Transport routes of orally administrated L-bLF to periodontal tissue remain unclear. In this study, we analyzed the localization of bLF absorbed from the intestinal tract immunohistochemically. bLF-containing cells were distributed not only in the intestinal tract but also in the whole body including spleen, bone, pulpal, and periodontal tissue. It is reported that bLF entered into the blood circulation through the lymphatic pathway after oral administration.34 L-bLF transported through the blood circulation may locally affect periodontal tissue cells. In addition, L-bLF in drinking water can also penetrate directly into periodontal tissue through JE and act on its receptors on tissue-resident cells. Moreover, participation of the intestinal tract immunity system of the mesentery lymph node and the Payer's patch has been reported.35 Orally administrated bLF stimulated intestine-associated immune functions including the production of IL-18 and IFN and increased NK cell activity.36 Macrophages, with low ability to produce TNF-α, internalized bLF at the Payer's patch, may infiltrate into LPS-applied periodontal tissue through the circulatory system in the L-bLF group. The downregulation of TNF-α production from these macrophages resulted in the inhibition of bone resorption. As mentioned earlier, an increase in the amount of intact bLF entering small intestine by liposomalization had more effective and stable suppression of osteoclastogenesis in this animal model. Therefore, we considered that main bLF-transport route might be blood circulation pathway.

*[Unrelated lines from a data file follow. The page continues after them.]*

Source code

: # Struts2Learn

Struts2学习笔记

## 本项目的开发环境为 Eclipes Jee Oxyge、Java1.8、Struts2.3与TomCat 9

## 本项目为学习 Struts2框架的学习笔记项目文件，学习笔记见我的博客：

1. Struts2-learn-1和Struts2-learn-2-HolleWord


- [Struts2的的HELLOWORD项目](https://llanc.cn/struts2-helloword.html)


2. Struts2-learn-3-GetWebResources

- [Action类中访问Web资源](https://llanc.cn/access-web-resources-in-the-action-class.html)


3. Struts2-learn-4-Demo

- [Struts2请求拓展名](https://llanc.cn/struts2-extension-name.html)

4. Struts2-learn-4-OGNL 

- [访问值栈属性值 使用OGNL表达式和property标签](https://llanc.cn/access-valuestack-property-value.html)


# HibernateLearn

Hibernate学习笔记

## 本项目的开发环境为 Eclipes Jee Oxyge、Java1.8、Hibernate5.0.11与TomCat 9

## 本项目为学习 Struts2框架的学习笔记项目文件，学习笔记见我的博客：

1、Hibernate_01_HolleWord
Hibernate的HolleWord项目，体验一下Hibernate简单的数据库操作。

In summary, orally administrated L-bLF can reach the intestinal tract as intact bLF, be absorbed from intestinal epithelial cells, and then be delivered all over the rat's body including periodontal tissue. bLF reached at periodontal tissue reduces inflammation through suppression of TNF-α locally produced from host cells with LPS stimulation. Moreover, bLF may directly inhibit OB-mediated osteoclastogenesis. Overall, the subsequent alveolar bone destruction is reduced in a direct and/or in an indirect manner. These results indicate the possibility of the preventive and therapeutic usage of bLF for LPS-induced periodontitis.

Recently, iron sequestration by bLF was reported to be inhibitory to bacterial biofilm formation.37 L-bLF can be used for preventing periodontitis by inhibiting plaque formation. Moreover, accumulating evidence indicates that not only systemic disease affected periodontal condition but also the periodontitis is a potential risk factor for increased morbidity and mortality for several systemic diseases including cardiovascular, pregnancy complications, and diabetes mellitus.38 In particular, it is well documented that the severity of chronic periodontitis is positively associated with plasma TNF-α levels in type 2 diabetic patients.39 TNF-α produced from the adipocytes was shown to be a pathogenic factor linking obesity to diabetes and periodontal disease.40 These findings indicate that systemic approach for periodontal therapy and prevention are needed in addition to the local control of infection and inflammation. Therefore, we suggest that orally administrated L-bLF may be more effective for the prevention of periodontitis especially in patients with diabetes mellitus.

Oral administration of L-bLF could regulate connective tissue destruction and alveolar bone resorption by blocking the first step of proinflammatory cytokine network through inhibition of LPS-induced TNF-α production from host cells.